Material shown section start

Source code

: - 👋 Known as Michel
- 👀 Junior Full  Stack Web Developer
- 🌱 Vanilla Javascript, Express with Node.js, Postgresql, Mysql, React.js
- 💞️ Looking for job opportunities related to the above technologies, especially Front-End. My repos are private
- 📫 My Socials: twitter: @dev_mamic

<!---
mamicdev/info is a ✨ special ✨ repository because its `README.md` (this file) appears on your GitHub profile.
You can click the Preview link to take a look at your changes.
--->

Material shown section end

▶ [To do]:
Beginning with the line that contains "- 🌱 Vanilla", write out every line through the end of the entries above, exactly.

▶ [Task solution]:
- 🌱 Vanilla Javascript, Express with Node.js, Postgresql, Mysql, React.js
- 💞️ Looking for job opportunities related to the above technologies, especially Front-End. My repos are private
- 📫 My Socials: twitter: @dev_mamic

<!---
mamicdev/info is a ✨ special ✨ repository because its `README.md` (this file) appears on your GitHub profile.
You can click the Preview link to take a look at your changes.
--->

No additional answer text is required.